There remains a rest? Perhaps that's what heaven is. Perhaps we have only tasted its first fruits. Perhaps all our weekends and all our summer breaks are a foretaste of something better. Perhaps this is why we fall into sin and discouragement so easily. We think the battle will stop on the weekend along with our schedule. But perhaps we need to remember that our week of 7 days only mirrors a greater spiritual reality that we are in the midst of right now.
Perhaps this is why the writer of Hebrews challenges us:
Let us therefore strive to enter that rest, so that no one may fall by the same sort of disobedience. For the word of God is living and active, sharper than any two-edged sword, piercing to the division of soul and of spirit, of joints and of marrow, and discerning the thoughts and intentions of the heart.

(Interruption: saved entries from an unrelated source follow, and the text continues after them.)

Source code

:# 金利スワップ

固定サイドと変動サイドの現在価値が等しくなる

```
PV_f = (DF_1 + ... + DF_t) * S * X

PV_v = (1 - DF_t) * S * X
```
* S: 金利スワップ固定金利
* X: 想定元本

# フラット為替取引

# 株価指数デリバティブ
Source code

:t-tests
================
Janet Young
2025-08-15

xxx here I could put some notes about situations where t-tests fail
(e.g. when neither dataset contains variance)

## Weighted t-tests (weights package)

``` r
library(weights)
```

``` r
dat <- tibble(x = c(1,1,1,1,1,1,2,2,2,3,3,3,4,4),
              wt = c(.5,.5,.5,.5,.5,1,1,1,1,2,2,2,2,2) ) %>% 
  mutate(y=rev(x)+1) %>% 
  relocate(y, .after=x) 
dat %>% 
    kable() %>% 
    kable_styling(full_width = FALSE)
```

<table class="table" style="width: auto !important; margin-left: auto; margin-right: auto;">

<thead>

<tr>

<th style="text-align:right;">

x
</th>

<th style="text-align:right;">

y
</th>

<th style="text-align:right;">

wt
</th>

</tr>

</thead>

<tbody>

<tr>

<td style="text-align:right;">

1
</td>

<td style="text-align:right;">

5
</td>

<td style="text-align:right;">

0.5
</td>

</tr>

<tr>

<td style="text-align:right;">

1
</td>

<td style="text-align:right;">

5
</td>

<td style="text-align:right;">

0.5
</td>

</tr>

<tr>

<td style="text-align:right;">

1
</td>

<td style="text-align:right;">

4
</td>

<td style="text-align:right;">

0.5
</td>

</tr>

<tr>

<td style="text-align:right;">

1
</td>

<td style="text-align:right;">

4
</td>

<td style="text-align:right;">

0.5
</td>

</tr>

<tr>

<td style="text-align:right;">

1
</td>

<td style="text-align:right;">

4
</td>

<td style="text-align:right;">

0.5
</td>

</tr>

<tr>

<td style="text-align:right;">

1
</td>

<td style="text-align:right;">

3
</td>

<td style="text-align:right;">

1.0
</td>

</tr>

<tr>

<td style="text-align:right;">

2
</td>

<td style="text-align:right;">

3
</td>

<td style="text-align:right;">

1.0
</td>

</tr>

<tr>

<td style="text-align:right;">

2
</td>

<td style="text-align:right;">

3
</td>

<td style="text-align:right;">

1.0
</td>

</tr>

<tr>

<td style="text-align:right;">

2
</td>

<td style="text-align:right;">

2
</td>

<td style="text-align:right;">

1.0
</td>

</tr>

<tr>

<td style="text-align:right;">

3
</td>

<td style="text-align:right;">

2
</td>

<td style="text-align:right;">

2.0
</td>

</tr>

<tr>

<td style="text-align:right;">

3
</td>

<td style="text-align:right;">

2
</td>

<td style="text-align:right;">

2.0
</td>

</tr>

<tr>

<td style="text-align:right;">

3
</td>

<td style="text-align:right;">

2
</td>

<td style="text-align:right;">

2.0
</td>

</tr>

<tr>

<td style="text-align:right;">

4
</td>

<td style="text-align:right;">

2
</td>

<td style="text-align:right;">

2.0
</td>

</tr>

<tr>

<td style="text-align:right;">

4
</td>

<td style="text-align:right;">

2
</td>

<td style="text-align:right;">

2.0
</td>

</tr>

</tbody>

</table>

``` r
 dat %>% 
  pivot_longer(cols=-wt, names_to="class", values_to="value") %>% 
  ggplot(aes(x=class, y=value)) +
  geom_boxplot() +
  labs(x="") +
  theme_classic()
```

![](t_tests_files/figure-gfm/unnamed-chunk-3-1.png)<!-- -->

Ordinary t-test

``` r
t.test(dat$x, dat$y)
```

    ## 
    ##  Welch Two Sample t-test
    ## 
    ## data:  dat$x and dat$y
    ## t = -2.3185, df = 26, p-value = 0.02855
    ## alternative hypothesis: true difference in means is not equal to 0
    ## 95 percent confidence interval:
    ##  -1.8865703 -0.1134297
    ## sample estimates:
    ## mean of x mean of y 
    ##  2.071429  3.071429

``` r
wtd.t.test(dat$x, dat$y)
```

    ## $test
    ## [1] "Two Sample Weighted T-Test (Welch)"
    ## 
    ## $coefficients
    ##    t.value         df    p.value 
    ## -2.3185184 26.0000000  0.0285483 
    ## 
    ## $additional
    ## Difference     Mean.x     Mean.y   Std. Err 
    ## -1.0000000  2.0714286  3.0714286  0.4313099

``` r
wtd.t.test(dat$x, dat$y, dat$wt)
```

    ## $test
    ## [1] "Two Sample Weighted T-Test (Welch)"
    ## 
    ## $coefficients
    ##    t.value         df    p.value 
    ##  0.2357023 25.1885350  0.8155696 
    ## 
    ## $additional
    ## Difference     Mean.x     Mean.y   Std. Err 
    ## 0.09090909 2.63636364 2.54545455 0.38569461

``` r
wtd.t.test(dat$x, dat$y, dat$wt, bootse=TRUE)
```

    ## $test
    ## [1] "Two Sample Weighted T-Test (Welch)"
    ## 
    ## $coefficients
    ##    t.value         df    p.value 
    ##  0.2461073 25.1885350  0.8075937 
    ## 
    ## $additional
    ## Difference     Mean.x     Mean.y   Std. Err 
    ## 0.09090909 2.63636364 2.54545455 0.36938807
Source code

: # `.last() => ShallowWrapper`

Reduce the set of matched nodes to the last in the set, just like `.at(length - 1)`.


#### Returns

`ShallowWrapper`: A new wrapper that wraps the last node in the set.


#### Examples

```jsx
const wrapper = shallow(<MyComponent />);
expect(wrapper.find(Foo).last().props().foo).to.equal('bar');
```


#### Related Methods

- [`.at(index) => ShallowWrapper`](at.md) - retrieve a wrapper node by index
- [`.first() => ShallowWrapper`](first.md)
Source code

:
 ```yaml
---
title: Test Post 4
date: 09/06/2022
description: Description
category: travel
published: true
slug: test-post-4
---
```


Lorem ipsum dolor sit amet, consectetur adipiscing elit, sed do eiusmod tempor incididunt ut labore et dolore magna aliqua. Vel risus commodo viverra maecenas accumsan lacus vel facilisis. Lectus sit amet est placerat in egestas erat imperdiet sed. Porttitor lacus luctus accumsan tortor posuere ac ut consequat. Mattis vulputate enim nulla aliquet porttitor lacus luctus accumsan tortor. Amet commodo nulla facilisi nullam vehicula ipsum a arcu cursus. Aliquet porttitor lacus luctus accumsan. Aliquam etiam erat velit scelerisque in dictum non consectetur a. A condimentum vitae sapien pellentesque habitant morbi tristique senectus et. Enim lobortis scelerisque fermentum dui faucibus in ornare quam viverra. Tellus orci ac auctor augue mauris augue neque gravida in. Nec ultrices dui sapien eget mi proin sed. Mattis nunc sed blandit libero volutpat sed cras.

And no creature is hidden from his sight, but all are naked and exposed to the eyes of him to whom we must give account.
Yet he continues on to comfort us:
Since then we have a great high priest who has passed through the heavens, Jesus, the Son of God, let us hold fast our confession. For we do not have a high priest who is unable to sympathize with our weaknesses, but one who in every respect has been tempted as we are, yet without sin. Let us then with confidence draw near to the throne of grace, that we may receive mercy and find grace to help in time of need.
So let's take part in the paradox. Let's strive, strive for rest.